## Assigned task
Reproduce verbatim only the lines from the one containing "With this sgrid keeps" through the last line below, both included.

(Dataset items)
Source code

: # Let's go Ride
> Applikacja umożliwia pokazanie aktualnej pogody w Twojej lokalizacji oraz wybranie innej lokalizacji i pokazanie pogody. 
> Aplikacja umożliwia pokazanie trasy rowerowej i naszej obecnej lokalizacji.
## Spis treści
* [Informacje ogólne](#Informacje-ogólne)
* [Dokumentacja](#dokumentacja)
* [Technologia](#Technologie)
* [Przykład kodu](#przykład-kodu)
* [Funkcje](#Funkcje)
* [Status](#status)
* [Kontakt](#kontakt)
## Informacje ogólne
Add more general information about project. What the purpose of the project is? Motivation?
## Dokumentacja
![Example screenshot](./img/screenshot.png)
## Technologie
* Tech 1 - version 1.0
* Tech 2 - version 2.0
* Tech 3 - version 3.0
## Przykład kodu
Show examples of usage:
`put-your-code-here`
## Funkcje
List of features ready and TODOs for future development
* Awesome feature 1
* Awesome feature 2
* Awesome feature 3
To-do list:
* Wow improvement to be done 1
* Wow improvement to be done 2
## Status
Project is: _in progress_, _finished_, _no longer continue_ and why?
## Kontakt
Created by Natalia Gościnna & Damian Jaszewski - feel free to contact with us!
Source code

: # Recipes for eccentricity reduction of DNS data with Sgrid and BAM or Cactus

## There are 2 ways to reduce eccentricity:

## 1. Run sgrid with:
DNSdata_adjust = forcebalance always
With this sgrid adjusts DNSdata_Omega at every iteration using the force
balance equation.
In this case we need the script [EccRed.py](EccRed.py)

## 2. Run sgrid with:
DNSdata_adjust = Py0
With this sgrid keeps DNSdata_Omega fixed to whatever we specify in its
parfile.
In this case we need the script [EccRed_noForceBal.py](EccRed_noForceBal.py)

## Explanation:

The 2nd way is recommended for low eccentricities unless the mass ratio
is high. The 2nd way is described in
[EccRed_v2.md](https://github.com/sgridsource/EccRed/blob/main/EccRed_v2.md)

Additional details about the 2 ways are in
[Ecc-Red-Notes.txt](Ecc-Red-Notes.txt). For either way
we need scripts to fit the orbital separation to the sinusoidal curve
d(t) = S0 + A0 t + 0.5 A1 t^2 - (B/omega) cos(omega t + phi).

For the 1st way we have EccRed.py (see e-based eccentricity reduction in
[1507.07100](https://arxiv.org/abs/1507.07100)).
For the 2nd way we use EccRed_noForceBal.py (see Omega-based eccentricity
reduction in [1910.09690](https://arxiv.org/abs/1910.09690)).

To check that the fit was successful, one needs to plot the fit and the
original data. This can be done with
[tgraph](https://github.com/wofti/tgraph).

## Exercise result
With this sgrid keeps DNSdata_Omega fixed to whatever we specify in its
parfile.
In this case we need the script [EccRed_noForceBal.py](EccRed_noForceBal.py)

## Explanation:

The 2nd way is recommended for low eccentricities unless the mass ratio
is high. The 2nd way is described in
[EccRed_v2.md](https://github.com/sgridsource/EccRed/blob/main/EccRed_v2.md)

Additional details about the 2 ways are in
[Ecc-Red-Notes.txt](Ecc-Red-Notes.txt). For either way
we need scripts to fit the orbital separation to the sinusoidal curve
d(t) = S0 + A0 t + 0.5 A1 t^2 - (B/omega) cos(omega t + phi).

For the 1st way we have EccRed.py (see e-based eccentricity reduction in
[1507.07100](https://arxiv.org/abs/1507.07100)).
For the 2nd way we use EccRed_noForceBal.py (see Omega-based eccentricity
reduction in [1910.09690](https://arxiv.org/abs/1910.09690)).

To check that the fit was successful, one needs to plot the fit and the
original data. This can be done with
[tgraph](https://github.com/wofti/tgraph).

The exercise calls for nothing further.